> **The problem**
Please return only the lines from the one holding "# Hi there, I’m Sachin 👋" through the one holding "- **🤖 Transformer", exactly as they appear in the records below, both ends included.

> **Records excerpted from a collection**
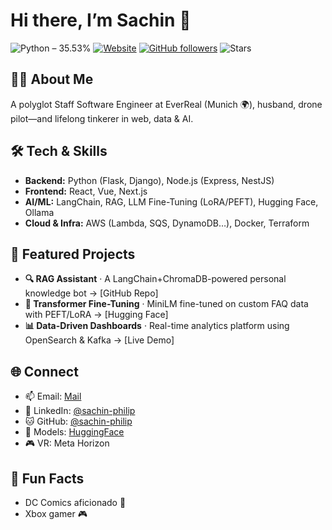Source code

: <!-- <img align="right" src="https://github.com/labtocat/labtocat/blob/master/bats.png" alt="Illustration of me everyday" width=180px height=400px /> -->

# Hi there, I’m Sachin 👋

![Python – 35.53%](https://img.shields.io/badge/Python-35.53%25-3776AB?logo=python&logoColor=white)
[![Website](https://img.shields.io/website?url=https%3A%2F%2Fsachinphilip.com)](https://sachinphilip.com)
[![GitHub followers](https://img.shields.io/github/followers/sachin-philip?style=social)](https://github.com/sachin-philip) 
![Stars](https://img.shields.io/github/stars/sachin-philip?style=social)


## 👨‍💻 About Me
A polyglot Staff Software Engineer at EverReal (Munich 🌍), husband, drone pilot—and lifelong tinkerer in web, data & AI.

## 🛠️ Tech & Skills
- **Backend:** Python (Flask, Django), Node.js (Express, NestJS)  
- **Frontend:** React, Vue, Next.js  
- **AI/ML:** LangChain, RAG, LLM Fine-Tuning (LoRA/PEFT), Hugging Face, Ollama  
- **Cloud & Infra:** AWS (Lambda, SQS, DynamoDB…), Docker, Terraform  

## 🚀 Featured Projects
- **🔍 RAG Assistant** · A LangChain+ChromaDB-powered personal knowledge bot → [GitHub Repo]  
- **🤖 Transformer Fine-Tuning** · MiniLM fine-tuned on custom FAQ data with PEFT/LoRA → [Hugging Face]  
- **📊 Data-Driven Dashboards** · Real-time analytics platform using OpenSearch & Kafka → [Live Demo]  

## 🌐 Connect
- 📫 Email: [Mail](mailto:me@sachinphilip.com)  
- 🔗 LinkedIn: [@sachin-philip](https://linkedin.com/in/sachin-philip)  
- 🐱 GitHub: [@sachin-philip](https://github.com/sachin-philip)  
- 🤖 Models: [HuggingFace](https://huggingface.co/sachin-philip)  
- 🎮 VR: Meta Horizon  

## 🎲 Fun Facts
- DC Comics aficionado 🦸  
- Xbox gamer 🎮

> **Solution**
# Hi there, I’m Sachin 👋

![Python – 35.53%](https://img.shields.io/badge/Python-35.53%25-3776AB?logo=python&logoColor=white)
[![Website](https://img.shields.io/website?url=https%3A%2F%2Fsachinphilip.com)](https://sachinphilip.com)
[![GitHub followers](https://img.shields.io/github/followers/sachin-philip?style=social)](https://github.com/sachin-philip) 
![Stars](https://img.shields.io/github/stars/sachin-philip?style=social)


## 👨‍💻 About Me
A polyglot Staff Software Engineer at EverReal (Munich 🌍), husband, drone pilot—and lifelong tinkerer in web, data & AI.

## 🛠️ Tech & Skills
- **Backend:** Python (Flask, Django), Node.js (Express, NestJS)  
- **Frontend:** React, Vue, Next.js  
- **AI/ML:** LangChain, RAG, LLM Fine-Tuning (LoRA/PEFT), Hugging Face, Ollama  
- **Cloud & Infra:** AWS (Lambda, SQS, DynamoDB…), Docker, Terraform  

## 🚀 Featured Projects
- **🔍 RAG Assistant** · A LangChain+ChromaDB-powered personal knowledge bot → [GitHub Repo]  
- **🤖 Transformer Fine-Tuning** · MiniLM fine-tuned on custom FAQ data with PEFT/LoRA → [Hugging Face]  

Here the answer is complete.